Up to the time I was 17 there were ushers at movies. And you could smoke in the lobbies. The first job I ever had I was a porter at a bowling alley, which was sort of a general purpose job - getting things for people, like drinks, and setting pins. I pumped gas, too.
I didn't mind any of those jobs. And they've gone away because of our crushing taxes.
These days, just about everything you do is for the government. Fortunately these days I can do my taxes online, but when I did them on paper it took three or four hours and I always had a headache.
By the way, you could smoke in fast-food places. I also remember the guy in the milk truck delivering fresh milk in a glass bottle to us every morning.

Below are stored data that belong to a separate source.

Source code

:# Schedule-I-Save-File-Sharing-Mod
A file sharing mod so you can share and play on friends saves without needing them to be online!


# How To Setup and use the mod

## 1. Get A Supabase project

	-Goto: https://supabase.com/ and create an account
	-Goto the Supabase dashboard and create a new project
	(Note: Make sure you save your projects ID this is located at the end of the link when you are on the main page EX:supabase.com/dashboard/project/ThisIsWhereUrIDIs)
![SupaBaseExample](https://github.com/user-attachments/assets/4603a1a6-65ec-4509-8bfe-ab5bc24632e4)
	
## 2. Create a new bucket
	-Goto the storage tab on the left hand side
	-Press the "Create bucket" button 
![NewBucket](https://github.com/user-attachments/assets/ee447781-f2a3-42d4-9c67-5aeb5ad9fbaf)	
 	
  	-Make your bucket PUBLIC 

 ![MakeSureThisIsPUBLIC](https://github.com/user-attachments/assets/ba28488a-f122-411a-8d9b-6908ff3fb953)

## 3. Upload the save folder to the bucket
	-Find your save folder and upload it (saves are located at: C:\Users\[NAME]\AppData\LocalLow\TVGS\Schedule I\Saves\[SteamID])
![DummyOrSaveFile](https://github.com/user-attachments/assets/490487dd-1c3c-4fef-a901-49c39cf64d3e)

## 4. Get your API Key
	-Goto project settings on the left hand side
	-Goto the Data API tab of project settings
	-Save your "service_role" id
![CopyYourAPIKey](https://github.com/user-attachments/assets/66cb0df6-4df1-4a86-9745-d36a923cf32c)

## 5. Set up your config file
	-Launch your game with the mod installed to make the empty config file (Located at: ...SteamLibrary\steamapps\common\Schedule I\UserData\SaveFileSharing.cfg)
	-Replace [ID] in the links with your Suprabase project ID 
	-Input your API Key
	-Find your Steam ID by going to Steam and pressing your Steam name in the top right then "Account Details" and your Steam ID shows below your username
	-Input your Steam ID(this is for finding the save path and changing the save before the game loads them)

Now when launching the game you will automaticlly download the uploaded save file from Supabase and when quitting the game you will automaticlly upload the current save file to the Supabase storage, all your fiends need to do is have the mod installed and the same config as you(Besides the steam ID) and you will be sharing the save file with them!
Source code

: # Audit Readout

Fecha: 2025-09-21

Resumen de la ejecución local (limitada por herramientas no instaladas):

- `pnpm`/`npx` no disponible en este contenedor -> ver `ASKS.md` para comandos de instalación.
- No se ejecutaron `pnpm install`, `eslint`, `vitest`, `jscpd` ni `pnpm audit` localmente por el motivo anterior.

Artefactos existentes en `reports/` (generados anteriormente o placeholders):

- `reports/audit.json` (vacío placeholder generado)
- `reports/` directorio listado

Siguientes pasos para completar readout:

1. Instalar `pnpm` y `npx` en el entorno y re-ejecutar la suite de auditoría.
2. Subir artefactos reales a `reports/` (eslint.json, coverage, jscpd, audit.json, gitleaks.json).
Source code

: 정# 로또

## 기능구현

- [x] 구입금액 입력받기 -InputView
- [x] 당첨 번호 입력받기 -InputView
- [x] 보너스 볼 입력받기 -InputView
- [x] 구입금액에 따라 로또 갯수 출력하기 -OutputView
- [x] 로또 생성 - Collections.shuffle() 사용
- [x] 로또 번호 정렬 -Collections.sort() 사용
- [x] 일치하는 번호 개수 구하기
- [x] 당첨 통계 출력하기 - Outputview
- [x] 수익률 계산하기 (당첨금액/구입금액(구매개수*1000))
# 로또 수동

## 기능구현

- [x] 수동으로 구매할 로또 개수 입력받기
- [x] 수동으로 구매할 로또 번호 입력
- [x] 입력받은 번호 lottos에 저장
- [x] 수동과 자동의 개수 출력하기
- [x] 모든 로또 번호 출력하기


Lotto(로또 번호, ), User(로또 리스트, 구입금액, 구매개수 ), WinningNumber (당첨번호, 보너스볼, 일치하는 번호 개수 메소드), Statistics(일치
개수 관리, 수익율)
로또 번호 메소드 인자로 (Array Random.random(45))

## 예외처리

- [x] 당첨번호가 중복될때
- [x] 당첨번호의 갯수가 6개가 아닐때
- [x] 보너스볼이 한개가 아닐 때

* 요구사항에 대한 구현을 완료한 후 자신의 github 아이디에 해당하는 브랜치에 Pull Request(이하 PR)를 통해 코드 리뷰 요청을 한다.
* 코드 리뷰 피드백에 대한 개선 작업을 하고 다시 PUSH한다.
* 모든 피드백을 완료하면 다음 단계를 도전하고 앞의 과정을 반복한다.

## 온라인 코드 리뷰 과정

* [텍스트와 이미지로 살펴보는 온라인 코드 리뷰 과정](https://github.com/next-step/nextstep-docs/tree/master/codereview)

In some ways we are indentured servants. Sure we can withdraw but what? Where to go?
I once read an article years about about homeless men - many said they just wanted to be free and to be left alone.
One of the smartest writers I ever encountered was Eric Hoffer, who during the Depression traveled the country going from harvest to harvest picking crops. It's all he wanted do, since it let him free to think and write. As far as I know he never had a job. He spent his money on what he described as "brothels," which is a word never used anymore.
Because of automation and other things (the destruction of marriage) it appears society is going to be split into two classes - the highly-paid who serve the Machines and the poorly-paid who don't. But I'm starting to believe the poorly-paid, who might choose to work just enough to support themselves, might be more free than the highly-paid and their 60 hours a week.
As for treehouses, I built several as a kid and used to go up there and just sit and look out the window and observe things.
This article is from Dr. Helen and was written by her.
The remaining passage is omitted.